WHAT YOU SHOULD DO
Within the data below, copy each line where the string "manage" is found.

INFORMATION
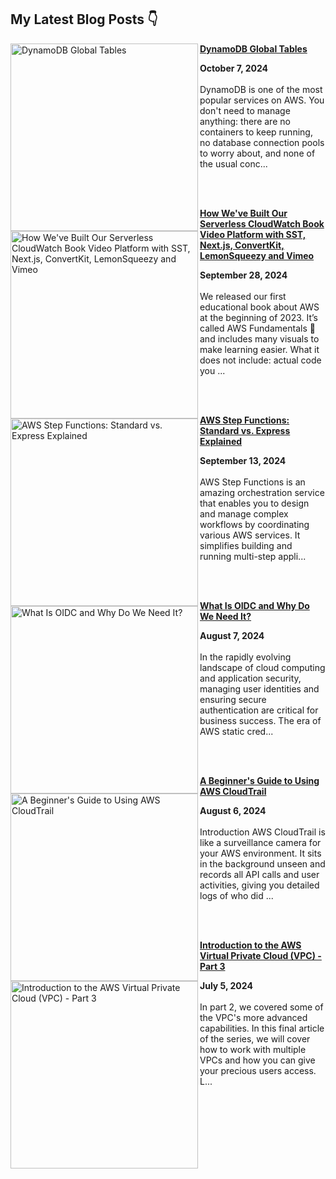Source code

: ## My Latest Blog Posts 👇

<!-- HASHNODE_BLOG:START -->
<p align="left"><a href="https://blog.awsfundamentals.com/dynamodb-global-tables" title="DynamoDB Global Tables"><img src="https://cdn.hashnode.com/res/hashnode/image/upload/v1727757805367/0fd5b25c-8712-41c1-8676-112d004068b3.png" alt="DynamoDB Global Tables" width="300px" align="left" /></a><a href="https://blog.awsfundamentals.com/dynamodb-global-tables" title="DynamoDB Global Tables"><strong>DynamoDB Global Tables</strong></a><div><strong>October 7, 2024</strong></div><br/>DynamoDB is one of the most popular services on AWS. You don't need to manage anything: there are no containers to keep running, no database connection pools to worry about, and none of the usual conc...</p><br/><br/>

<p align="left"><a href="https://blog.awsfundamentals.com/cwb-video-platform" title="How We've Built Our Serverless CloudWatch Book Video Platform with SST, Next.js, ConvertKit, LemonSqueezy and Vimeo"><img src="https://cdn.hashnode.com/res/hashnode/image/upload/v1727332794593/536e1a33-2b83-45e9-b586-bb71f0b452f2.png" alt="How We've Built Our Serverless CloudWatch Book Video Platform with SST, Next.js, ConvertKit, LemonSqueezy and Vimeo" width="300px" align="left" /></a><a href="https://blog.awsfundamentals.com/cwb-video-platform" title="How We've Built Our Serverless CloudWatch Book Video Platform with SST, Next.js, ConvertKit, LemonSqueezy and Vimeo"><strong>How We've Built Our Serverless CloudWatch Book Video Platform with SST, Next.js, ConvertKit, LemonSqueezy and Vimeo</strong></a><div><strong>September 28, 2024</strong></div><br/>We released our first educational book about AWS at the beginning of 2023. It’s called AWS Fundamentals 📙 and includes many visuals to make learning easier. What it does not include: actual code you ...</p><br/><br/>

<p align="left"><a href="https://blog.awsfundamentals.com/aws-step-functions-standard-vs-express-explained" title="AWS Step Functions: Standard vs. Express Explained"><img src="https://cdn.hashnode.com/res/hashnode/image/upload/v1726157929792/31e9354e-24eb-4842-9a18-4569b9ae95ef.png" alt="AWS Step Functions: Standard vs. Express Explained" width="300px" align="left" /></a><a href="https://blog.awsfundamentals.com/aws-step-functions-standard-vs-express-explained" title="AWS Step Functions: Standard vs. Express Explained"><strong>AWS Step Functions: Standard vs. Express Explained</strong></a><div><strong>September 13, 2024</strong></div><br/>AWS Step Functions is an amazing orchestration service that enables you to design and manage complex workflows by coordinating various AWS services. It simplifies building and running multi-step appli...</p><br/><br/>

<p align="left"><a href="https://blog.awsfundamentals.com/oidc-introduction" title="What Is OIDC and Why Do We Need It?"><img src="https://cdn.hashnode.com/res/hashnode/image/upload/v1723020938951/8ba946fa-ce9b-4ede-8bfd-68cc5225bf62.png" alt="What Is OIDC and Why Do We Need It?" width="300px" align="left" /></a><a href="https://blog.awsfundamentals.com/oidc-introduction" title="What Is OIDC and Why Do We Need It?"><strong>What Is OIDC and Why Do We Need It?</strong></a><div><strong>August 7, 2024</strong></div><br/>In the rapidly evolving landscape of cloud computing and application security, managing user identities and ensuring secure authentication are critical for business success. The era of AWS static cred...</p><br/><br/>

<p align="left"><a href="https://blog.awsfundamentals.com/aws-cloudtrail-introduction" title="A Beginner's Guide to Using AWS CloudTrail"><img src="https://cdn.hashnode.com/res/hashnode/image/upload/v1722926512676/9cd375eb-4961-44db-9a6c-734ca8444020.png" alt="A Beginner's Guide to Using AWS CloudTrail" width="300px" align="left" /></a><a href="https://blog.awsfundamentals.com/aws-cloudtrail-introduction" title="A Beginner's Guide to Using AWS CloudTrail"><strong>A Beginner's Guide to Using AWS CloudTrail</strong></a><div><strong>August 6, 2024</strong></div><br/>Introduction
AWS CloudTrail is like a surveillance camera for your AWS environment. It sits in the background unseen and records all API calls and user activities, giving you detailed logs of who did ...</p><br/><br/>

<p align="left"><a href="https://blog.awsfundamentals.com/amazon-vpc-introduction-part-3" title="Introduction to the AWS Virtual Private Cloud (VPC) - Part 3"><img src="https://cdn.hashnode.com/res/hashnode/image/upload/v1720161868773/fdfc39ea-4a40-4dd9-bd0a-22ade30f64d7.png" alt="Introduction to the AWS Virtual Private Cloud (VPC) - Part 3" width="300px" align="left" /></a><a href="https://blog.awsfundamentals.com/amazon-vpc-introduction-part-3" title="Introduction to the AWS Virtual Private Cloud (VPC) - Part 3"><strong>Introduction to the AWS Virtual Private Cloud (VPC) - Part 3</strong></a><div><strong>July 5, 2024</strong></div><br/>In part 2, we covered some of the VPC's more advanced capabilities. In this final article of the series, we will cover how to work with multiple VPCs and how you can give your precious users access.
L...</p><br/><br/>


<!-- HASHNODE_BLOG:END -->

ANSWER FOR THIS EXERCISE
<p align="left"><a href="https://blog.awsfundamentals.com/dynamodb-global-tables" title="DynamoDB Global Tables"><img src="https://cdn.hashnode.com/res/hashnode/image/upload/v1727757805367/0fd5b25c-8712-41c1-8676-112d004068b3.png" alt="DynamoDB Global Tables" width="300px" align="left" /></a><a href="https://blog.awsfundamentals.com/dynamodb-global-tables" title="DynamoDB Global Tables"><strong>DynamoDB Global Tables</strong></a><div><strong>October 7, 2024</strong></div><br/>DynamoDB is one of the most popular services on AWS. You don't need to manage anything: there are no containers to keep running, no database connection pools to worry about, and none of the usual conc...</p><br/><br/>
<p align="left"><a href="https://blog.awsfundamentals.com/aws-step-functions-standard-vs-express-explained" title="AWS Step Functions: Standard vs. Express Explained"><img src="https://cdn.hashnode.com/res/hashnode/image/upload/v1726157929792/31e9354e-24eb-4842-9a18-4569b9ae95ef.png" alt="AWS Step Functions: Standard vs. Express Explained" width="300px" align="left" /></a><a href="https://blog.awsfundamentals.com/aws-step-functions-standard-vs-express-explained" title="AWS Step Functions: Standard vs. Express Explained"><strong>AWS Step Functions: Standard vs. Express Explained</strong></a><div><strong>September 13, 2024</strong></div><br/>AWS Step Functions is an amazing orchestration service that enables you to design and manage complex workflows by coordinating various AWS services. It simplifies building and running multi-step appli...</p><br/><br/>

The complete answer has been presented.